Ci-dessus, de jeunes étudiantes sortant de l’USJ à Beyrouth.

Ce n’est pas sur le campus d’une université ni dans un atelier de formation que je l’ai rencontrée, bien qu’elle aurait donné des années de sa vie pour pouvoir y accéder. Ni au cours d’une quelconque manifestation culturelle, sportive ou communautaire. Je l’ai croisée dans un salon de beauté, l’une des innombrables boutiques de coiffure qui pullulent à Beyrouth. Elle y travaille comme manucure, neuf à dix heures par jour, six jours par semaine. « Souvent sans pause déjeuner », précise-t-elle. 

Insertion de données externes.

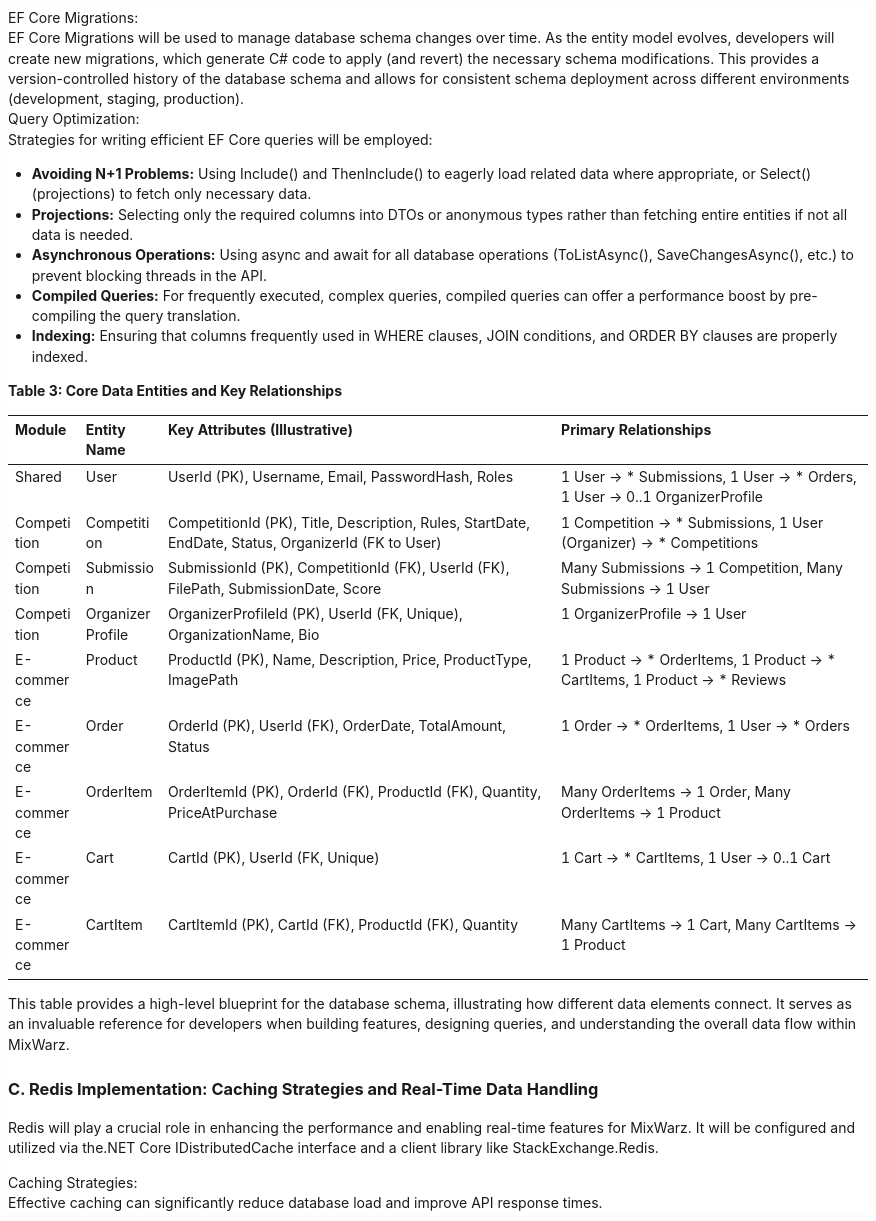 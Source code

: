 EF Core Migrations:  
EF Core Migrations will be used to manage database schema changes over time. As the entity model evolves, developers will create new migrations, which generate C\# code to apply (and revert) the necessary schema modifications. This provides a version-controlled history of the database schema and allows for consistent schema deployment across different environments (development, staging, production).  
Query Optimization:  
Strategies for writing efficient EF Core queries will be employed:

* **Avoiding N+1 Problems:** Using Include() and ThenInclude() to eagerly load related data where appropriate, or Select() (projections) to fetch only necessary data.  
* **Projections:** Selecting only the required columns into DTOs or anonymous types rather than fetching entire entities if not all data is needed.  
* **Asynchronous Operations:** Using async and await for all database operations (ToListAsync(), SaveChangesAsync(), etc.) to prevent blocking threads in the API.  
* **Compiled Queries:** For frequently executed, complex queries, compiled queries can offer a performance boost by pre-compiling the query translation.  
* **Indexing:** Ensuring that columns frequently used in WHERE clauses, JOIN conditions, and ORDER BY clauses are properly indexed.

**Table 3: Core Data Entities and Key Relationships**

| Module | Entity Name | Key Attributes (Illustrative) | Primary Relationships |
| :---- | :---- | :---- | :---- |
| Shared | User | UserId (PK), Username, Email, PasswordHash, Roles | 1 User \-\> \* Submissions, 1 User \-\> \* Orders, 1 User \-\> 0..1 OrganizerProfile |
| Competition | Competition | CompetitionId (PK), Title, Description, Rules, StartDate, EndDate, Status, OrganizerId (FK to User) | 1 Competition \-\> \* Submissions, 1 User (Organizer) \-\> \* Competitions |
| Competition | Submission | SubmissionId (PK), CompetitionId (FK), UserId (FK), FilePath, SubmissionDate, Score | Many Submissions \-\> 1 Competition, Many Submissions \-\> 1 User |
| Competition | OrganizerProfile | OrganizerProfileId (PK), UserId (FK, Unique), OrganizationName, Bio | 1 OrganizerProfile \-\> 1 User |
| E-commerce | Product | ProductId (PK), Name, Description, Price, ProductType, ImagePath | 1 Product \-\> \* OrderItems, 1 Product \-\> \* CartItems, 1 Product \-\> \* Reviews |
| E-commerce | Order | OrderId (PK), UserId (FK), OrderDate, TotalAmount, Status | 1 Order \-\> \* OrderItems, 1 User \-\> \* Orders |
| E-commerce | OrderItem | OrderItemId (PK), OrderId (FK), ProductId (FK), Quantity, PriceAtPurchase | Many OrderItems \-\> 1 Order, Many OrderItems \-\> 1 Product |
| E-commerce | Cart | CartId (PK), UserId (FK, Unique) | 1 Cart \-\> \* CartItems, 1 User \-\> 0..1 Cart |
| E-commerce | CartItem | CartItemId (PK), CartId (FK), ProductId (FK), Quantity | Many CartItems \-\> 1 Cart, Many CartItems \-\> 1 Product |

This table provides a high-level blueprint for the database schema, illustrating how different data elements connect. It serves as an invaluable reference for developers when building features, designing queries, and understanding the overall data flow within MixWarz.

### **C. Redis Implementation: Caching Strategies and Real-Time Data Handling**

Redis will play a crucial role in enhancing the performance and enabling real-time features for MixWarz. It will be configured and utilized via the.NET Core IDistributedCache interface and a client library like StackExchange.Redis.

Caching Strategies:  
Effective caching can significantly reduce database load and improve API response times.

Le teint terne, la peau rêche, le regard éteint, Samar, dans la seconde moitié de la vingtaine, portait difficilement une grossesse de huit mois. « La chaleur me tue. Notre appartement, situé au dernier étage d’un petit immeuble, est un four », se plaint-elle, avant d’ajouter en regardant son ventre : « C’est mon troisième. Mon premier, une fille, je l’ai eu à l’âge de 15 ans. » Une enfant qui donne naissance à un enfant. Une adolescence volée. Une vie à jamais altérée. « Je n’ai pas connu l’insouciance de la jeunesse. Je me suis retrouvée très tôt face à des responsabilités qui me dépassent et qui m’ont demandé de grandir trop vite. Et si je veux raconter mon histoire aujourd’hui, c’est pour avertir les jeunes Libanais du risque sérieux qu’il y a à abandonner ses études et de la gravité des mariages précoces qui ne devraient pas être encouragés par les parents », poursuit-elle.

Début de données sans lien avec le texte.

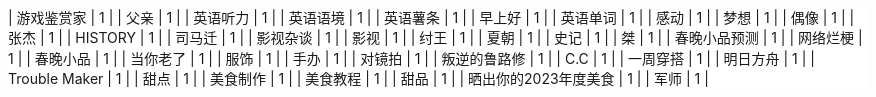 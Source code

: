 | 游戏鉴赏家 | 1 |
| 父亲 | 1 |
| 英语听力 | 1 |
| 英语语境 | 1 |
| 英语薯条 | 1 |
| 早上好 | 1 |
| 英语单词 | 1 |
| 感动 | 1 |
| 梦想 | 1 |
| 偶像 | 1 |
| 张杰 | 1 |
| HISTORY | 1 |
| 司马迁 | 1 |
| 影视杂谈 | 1 |
| 影视 | 1 |
| 纣王 | 1 |
| 夏朝 | 1 |
| 史记 | 1 |
| 桀 | 1 |
| 春晚小品预测 | 1 |
| 网络烂梗 | 1 |
| 春晚小品 | 1 |
| 当你老了 | 1 |
| 服饰 | 1 |
| 手办 | 1 |
| 对镜拍 | 1 |
| 叛逆的鲁路修 | 1 |
| C.C | 1 |
| 一周穿搭 | 1 |
| 明日方舟 | 1 |
| Trouble Maker | 1 |
| 甜点 | 1 |
| 美食制作 | 1 |
| 美食教程 | 1 |
| 甜品 | 1 |
| 晒出你的2023年度美食 | 1 |
| 军师 | 1 |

Travail précaire et maigre revenu
À quelques semaines de l’accouchement, Samar est très préoccupée par la situation financière de sa famille. « Je me fais beaucoup de soucis. Je vais prendre un mois de congé à la naissance de mon fils, durant lequel mon salaire actuel de 600 dollars par mois sera coupé », confie-t-elle. Pourtant, le code du travail, amendé au moins d’octobre passé, prévoit un congé maternité payé d’une durée de 60 jours. « Peut-être... Mais je n’ose pas me plaindre pour ne pas perdre mon emploi », avoue-t-elle. Samar ne pourra pas non plus compter sur le faible revenu de son mari, chauffeur de camion, pour compenser la perte de gain générée par son arrêt de travail.
« Je regrette de ne pas avoir poursuivi mes études. Tout aurait été différent si j’avais un diplôme ! Qu’est-ce que je donnerais pour un retour dans le temps et le banc de l’école », soupire-t-elle. Mais il n’est jamais trop tard pour prendre les rênes de sa vie en main, reprendre ses études et devenir ce qu’on aurait pu être ? « Pas au Liban. On me dit que dans d’autres pays, en Europe ou au Canada, j’aurais pu recommencer et reprendre mes études là où je les avais abandonnées, apprendre un autre métier ou même intégrer une fac où de nombreuses formations se donnent en soirée, tout en gardant mon travail pour subvenir aux besoins de ma famille. On me parle aussi de l’aide sociale que les gouvernements de ces pays donnent aux citoyens démunis. Pas au Liban, non ! »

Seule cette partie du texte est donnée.